<<<<

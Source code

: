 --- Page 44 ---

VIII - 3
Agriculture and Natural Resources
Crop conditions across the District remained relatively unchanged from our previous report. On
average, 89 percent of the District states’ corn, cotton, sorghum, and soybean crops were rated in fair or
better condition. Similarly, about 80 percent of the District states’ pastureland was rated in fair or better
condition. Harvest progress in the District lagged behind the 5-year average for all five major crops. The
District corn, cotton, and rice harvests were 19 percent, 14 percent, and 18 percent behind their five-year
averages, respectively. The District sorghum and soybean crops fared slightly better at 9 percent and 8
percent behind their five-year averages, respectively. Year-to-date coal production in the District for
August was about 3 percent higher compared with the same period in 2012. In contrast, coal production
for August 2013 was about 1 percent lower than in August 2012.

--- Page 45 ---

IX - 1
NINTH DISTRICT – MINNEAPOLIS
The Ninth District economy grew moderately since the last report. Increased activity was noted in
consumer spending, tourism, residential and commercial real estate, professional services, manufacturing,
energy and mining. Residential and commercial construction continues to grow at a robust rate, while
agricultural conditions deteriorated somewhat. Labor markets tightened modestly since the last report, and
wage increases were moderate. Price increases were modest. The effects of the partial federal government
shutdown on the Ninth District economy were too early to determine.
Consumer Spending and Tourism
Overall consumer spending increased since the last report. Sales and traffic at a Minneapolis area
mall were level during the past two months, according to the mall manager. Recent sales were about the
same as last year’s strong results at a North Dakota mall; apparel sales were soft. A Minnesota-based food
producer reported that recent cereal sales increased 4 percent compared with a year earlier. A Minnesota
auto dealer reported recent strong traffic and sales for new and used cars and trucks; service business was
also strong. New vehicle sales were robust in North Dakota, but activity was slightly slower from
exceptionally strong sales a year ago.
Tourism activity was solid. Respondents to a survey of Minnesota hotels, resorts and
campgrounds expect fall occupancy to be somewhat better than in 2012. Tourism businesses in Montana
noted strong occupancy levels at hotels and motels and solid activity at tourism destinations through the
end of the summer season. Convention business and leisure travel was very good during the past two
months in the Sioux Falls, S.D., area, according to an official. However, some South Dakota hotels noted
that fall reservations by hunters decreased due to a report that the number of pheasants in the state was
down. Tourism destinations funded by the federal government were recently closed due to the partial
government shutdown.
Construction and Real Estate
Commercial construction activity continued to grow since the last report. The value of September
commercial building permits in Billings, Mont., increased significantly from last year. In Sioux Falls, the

>>>>

Your task -> Return the lines above that include the string "crops".

Solution for this task ->
average, 89 percent of the District states’ corn, cotton, sorghum, and soybean crops were rated in fair or
condition. Harvest progress in the District lagged behind the 5-year average for all five major crops. The
averages, respectively. The District sorghum and soybean crops fared slightly better at 9 percent and 8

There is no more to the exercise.